Religion Today Summaries - Sept. 17, 2009

Compiled & Edited by Crosswalk Editorial Staff

Religion Today Summaries - Sept. 17, 2009

Daily briefs of the top news stories impacting Christians around the world.
In today's edition:

  • Coral Ridge Successor to Face Congregational Vote
  • Survey: Number of Female Senior Pastors Doubles in 10 Years
  • Archbishop Sees Little Repentance for Financial Crisis
  • Fight Nights and Reggae Pack Brazilian Churches

Coral Ridge Successor to Face Congregational Vote

Christian Post reports that a vocal minority at the Coral Ridge Presbyterian megachurch have succeeded in putting their new pastor on trial. Dissenters gathered the required 100 signatures from the congregation of more than 2,500 to mandate a congregational meeting for this Sunday, when they hope to oust new senior pastor Tullian Tchividjian. "We have seen a complete lack of respect towards the congregation and for long standing traditions that have been part of Coral Ridge's rich heritage for decades," stated the letter signed by Kennedy's daughter, Jennifer Cassidy, and five others. However, in their forced announcement of the meeting, church elders "strongly" recommended that all members in good standing come to the meeting and support Tchividjian as senior pastor. "It goes way beyond what each individual may like or dislike. It requires the discernment of God's will to identify His anointed and is not to be done without much prayerful consideration," they wrote.

Survey: Number of Female Senior Pastors Doubles in 10 Years  

Religion News Service reports that one in 10 U.S. churches employs a woman as senior pastor, double the percentage from a decade ago, according to a new survey by the Barna Group. Most of the women -- 58 percent -- work in mainline Protestant churches, such as the United Methodist Church, Evangelical Lutheran Church in America, and Episcopal Church; only 23 percent of male senior pastors are affiliated with mainline churches, the survey said. The UMC and its forerunner has ordained women for five decades; the ELCA and its predecessor has for almost 40 years, and the Episcopal Church has ordained women since 1976. Barna's survey found that female pastors tend to be more highly educated than their male counterparts, with 77 percent earning a seminary degree, compared to less than two-thirds of male pastors (63 percent).

Archbishop Sees Little Repentance for Financial Crisis

Christian Today reports that the Archbishop of Canterbury has publicly chastised bankers for their lack of "repentance" after the financial meltdown. "There hasn't been a feeling of closure about what happened last year. There hasn't been what I would, as a Christian, call repentance," Dr. Rowan Williams told BBC's Newsnight program on Tuesday. "We haven't heard people saying, ‘Well actually, no, we got it wrong. And the whole fundamental principle on which we worked was unreal, was empty.'" Williams agreed with the newscasters that the church should have been more vocal over "financial excesses." "I suppose like most people we felt intimidated by expertise and that's a very dangerous place for the Church to be," he admitted.

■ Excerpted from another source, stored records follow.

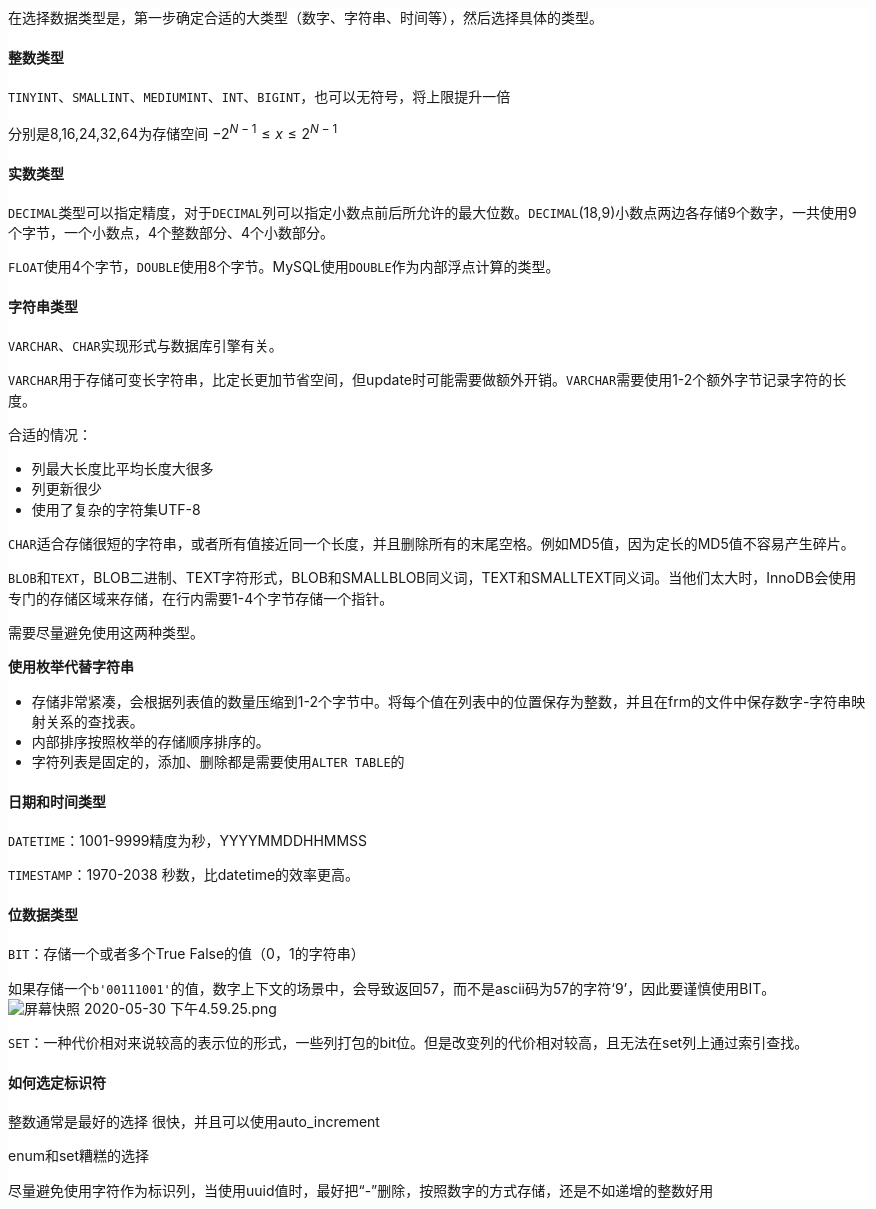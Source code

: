 在选择数据类型是，第一步确定合适的大类型（数字、字符串、时间等），然后选择具体的类型。

#### 整数类型
`TINYINT`、`SMALLINT`、`MEDIUMINT`、`INT`、`BIGINT`，也可以无符号，将上限提升一倍

分别是8,16,24,32,64为存储空间 $-2^{N-1}\leq x \leq 2^{N-1}$

#### 实数类型

`DECIMAL`类型可以指定精度，对于`DECIMAL`列可以指定小数点前后所允许的最大位数。`DECIMAL`(18,9)小数点两边各存储9个数字，一共使用9个字节，一个小数点，4个整数部分、4个小数部分。

`FLOAT`使用4个字节，`DOUBLE`使用8个字节。MySQL使用`DOUBLE`作为内部浮点计算的类型。

#### 字符串类型

`VARCHAR`、`CHAR`实现形式与数据库引擎有关。

`VARCHAR`用于存储可变长字符串，比定长更加节省空间，但update时可能需要做额外开销。`VARCHAR`需要使用1-2个额外字节记录字符的长度。

合适的情况：
* 列最大长度比平均长度大很多
* 列更新很少
* 使用了复杂的字符集UTF-8

`CHAR`适合存储很短的字符串，或者所有值接近同一个长度，并且删除所有的末尾空格。例如MD5值，因为定长的MD5值不容易产生碎片。

`BLOB`和`TEXT`，BLOB二进制、TEXT字符形式，BLOB和SMALLBLOB同义词，TEXT和SMALLTEXT同义词。当他们太大时，InnoDB会使用专门的存储区域来存储，在行内需要1-4个字节存储一个指针。

需要尽量避免使用这两种类型。

**使用枚举代替字符串**
* 存储非常紧凑，会根据列表值的数量压缩到1-2个字节中。将每个值在列表中的位置保存为整数，并且在frm的文件中保存数字-字符串映射关系的查找表。
* 内部排序按照枚举的存储顺序排序的。
* 字符列表是固定的，添加、删除都是需要使用`ALTER TABLE`的

#### 日期和时间类型

`DATETIME`：1001-9999精度为秒，YYYYMMDDHHMMSS

`TIMESTAMP`：1970-2038 秒数，比datetime的效率更高。

#### 位数据类型
`BIT`：存储一个或者多个True False的值（0，1的字符串）

如果存储一个`b'00111001'`的值，数字上下文的场景中，会导致返回57，而不是ascii码为57的字符‘9’，因此要谨慎使用BIT。
![屏幕快照 2020-05-30 下午4.59.25.png](https://i.loli.net/2020/05/30/l9qKUinm5ypakY6.png)

`SET`：一种代价相对来说较高的表示位的形式，一些列打包的bit位。但是改变列的代价相对较高，且无法在set列上通过索引查找。

#### 如何选定标识符

整数通常是最好的选择 很快，并且可以使用auto_increment

enum和set糟糕的选择

尽量避免使用字符作为标识列，当使用uuid值时，最好把“-”删除，按照数字的方式存储，还是不如递增的整数好用
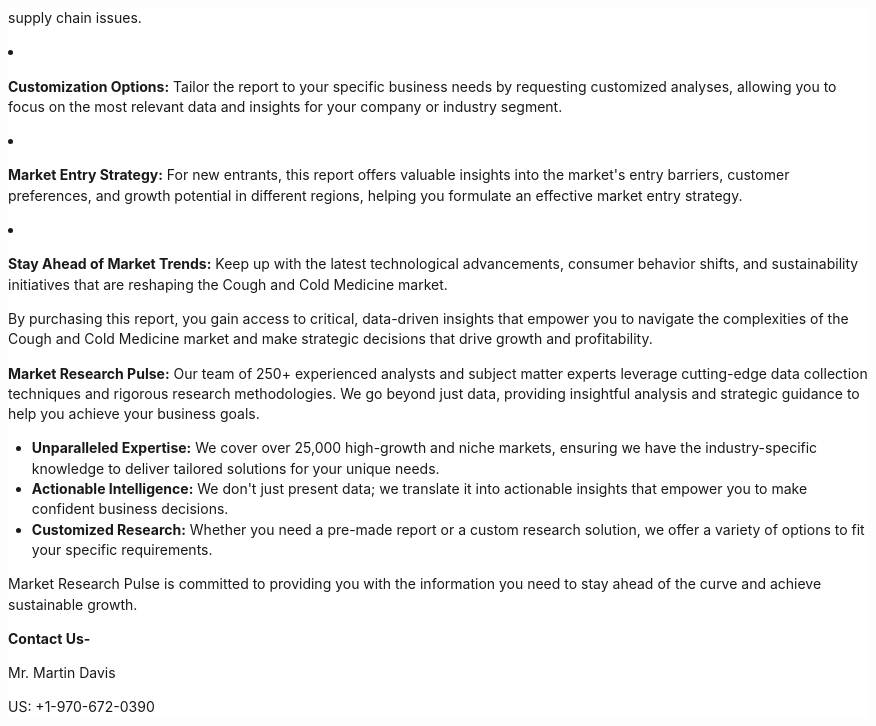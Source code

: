 supply chain issues.</p></li><li><p><strong>Customization Options:</strong> Tailor the report to your specific business needs by requesting customized analyses, allowing you to focus on the most relevant data and insights for your company or industry segment.</p></li><li><p><strong>Market Entry Strategy:</strong> For new entrants, this report offers valuable insights into the market's entry barriers, customer preferences, and growth potential in different regions, helping you formulate an effective market entry strategy.</p></li><li><p><strong>Stay Ahead of Market Trends:</strong> Keep up with the latest technological advancements, consumer behavior shifts, and sustainability initiatives that are reshaping the Cough and Cold Medicine market.</p></li></ol><p>By purchasing this report, you gain access to critical, data-driven insights that empower you to navigate the complexities of the Cough and Cold Medicine market and make strategic decisions that drive growth and profitability.</p><p><strong>Market Research Pulse:</strong>&nbsp;Our team of 250+ experienced analysts and subject matter experts leverage cutting-edge data collection techniques and rigorous research methodologies. We go beyond just data, providing insightful analysis and strategic guidance to help you achieve your business goals.</p><ul><li><strong>Unparalleled Expertise:</strong>&nbsp;We cover over 25,000 high-growth and niche markets, ensuring we have the industry-specific knowledge to deliver tailored solutions for your unique needs.</li><li><strong>Actionable Intelligence:</strong>&nbsp;We don't just present data; we translate it into actionable insights that empower you to make confident business decisions.</li><li><strong>Customized Research:</strong>&nbsp;Whether you need a pre-made report or a custom research solution, we offer a variety of options to fit your specific requirements.</li></ul><p>Market Research Pulse is committed to providing you with the information you need to stay ahead of the curve and achieve sustainable growth.</p><p><strong>Contact Us-</strong></p><p>Mr. Martin Davis</p><p>US: +1-970-672-0390</p>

Fight Nights and Reggae Pack Brazilian Churches

The New York Times reports that Protestant evangelicalism is winning the hearts of young Brazilians with everything from fight nights to on-site tattoo parlors. "Here they enter the church, sometimes to see a fight competition, they receive the word of Jesus Christ, and they begin a transformation," said Pastor Mazola Maffei of Reborn in Christ Church in Sao Paulo. "They will get off drugs, start to respect their parents and start to cure the illnesses of the soul, like anxiety, depression, drugs and alcohol, prostitution," he said. His church recently held its own fight night  Fifty years ago, Brazil's population was almost exclusively Roman Catholic, but that figure fell to 74 percent by 2000, when 15 percent of the population described themselves as evangelicals. Pentecostal churches are especially appealing for the "flexibility of the religious expression," says Silvia Fernandes, a professor at the Federal Rural University of Rio de Janeiro, who wrote a book about Brazil's evangelical movement.